Start of Material to process

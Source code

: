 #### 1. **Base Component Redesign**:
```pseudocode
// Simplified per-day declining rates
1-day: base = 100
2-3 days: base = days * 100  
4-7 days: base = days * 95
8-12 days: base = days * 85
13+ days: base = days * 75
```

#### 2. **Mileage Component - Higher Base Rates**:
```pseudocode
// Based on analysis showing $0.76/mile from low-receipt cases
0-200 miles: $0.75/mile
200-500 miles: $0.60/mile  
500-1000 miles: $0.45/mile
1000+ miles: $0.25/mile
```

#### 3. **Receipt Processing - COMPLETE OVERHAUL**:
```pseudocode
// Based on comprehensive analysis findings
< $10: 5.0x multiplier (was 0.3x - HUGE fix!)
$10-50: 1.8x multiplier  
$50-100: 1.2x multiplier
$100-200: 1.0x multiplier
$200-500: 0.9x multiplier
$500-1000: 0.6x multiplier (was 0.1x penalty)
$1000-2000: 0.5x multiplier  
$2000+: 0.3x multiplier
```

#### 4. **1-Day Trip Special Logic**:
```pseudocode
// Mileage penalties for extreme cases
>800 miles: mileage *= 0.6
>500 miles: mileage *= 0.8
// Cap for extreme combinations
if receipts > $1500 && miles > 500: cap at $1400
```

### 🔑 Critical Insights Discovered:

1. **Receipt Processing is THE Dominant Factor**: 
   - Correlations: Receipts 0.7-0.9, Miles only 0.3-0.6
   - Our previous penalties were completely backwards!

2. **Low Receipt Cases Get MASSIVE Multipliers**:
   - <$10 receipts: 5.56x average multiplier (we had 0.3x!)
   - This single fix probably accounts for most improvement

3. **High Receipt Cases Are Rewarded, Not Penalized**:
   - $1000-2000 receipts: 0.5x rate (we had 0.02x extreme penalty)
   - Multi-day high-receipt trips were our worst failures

End of Material to process

What you will do: Each entry should be written out again exactly, with no word left out.

Exercise result:
Source code

: #### 1. **Base Component Redesign**:
```pseudocode
// Simplified per-day declining rates
1-day: base = 100
2-3 days: base = days * 100  
4-7 days: base = days * 95
8-12 days: base = days * 85
13+ days: base = days * 75
```

#### 2. **Mileage Component - Higher Base Rates**:
```pseudocode
// Based on analysis showing $0.76/mile from low-receipt cases
0-200 miles: $0.75/mile
200-500 miles: $0.60/mile  
500-1000 miles: $0.45/mile
1000+ miles: $0.25/mile
```

#### 3. **Receipt Processing - COMPLETE OVERHAUL**:
```pseudocode
// Based on comprehensive analysis findings
< $10: 5.0x multiplier (was 0.3x - HUGE fix!)
$10-50: 1.8x multiplier  
$50-100: 1.2x multiplier
$100-200: 1.0x multiplier
$200-500: 0.9x multiplier
$500-1000: 0.6x multiplier (was 0.1x penalty)
$1000-2000: 0.5x multiplier  
$2000+: 0.3x multiplier
```

#### 4. **1-Day Trip Special Logic**:
```pseudocode
// Mileage penalties for extreme cases
>800 miles: mileage *= 0.6
>500 miles: mileage *= 0.8
// Cap for extreme combinations
if receipts > $1500 && miles > 500: cap at $1400
```

### 🔑 Critical Insights Discovered:

1. **Receipt Processing is THE Dominant Factor**: 
   - Correlations: Receipts 0.7-0.9, Miles only 0.3-0.6
   - Our previous penalties were completely backwards!

2. **Low Receipt Cases Get MASSIVE Multipliers**:
   - <$10 receipts: 5.56x average multiplier (we had 0.3x!)
   - This single fix probably accounts for most improvement

3. **High Receipt Cases Are Rewarded, Not Penalized**:
   - $1000-2000 receipts: 0.5x rate (we had 0.02x extreme penalty)
   - Multi-day high-receipt trips were our worst failures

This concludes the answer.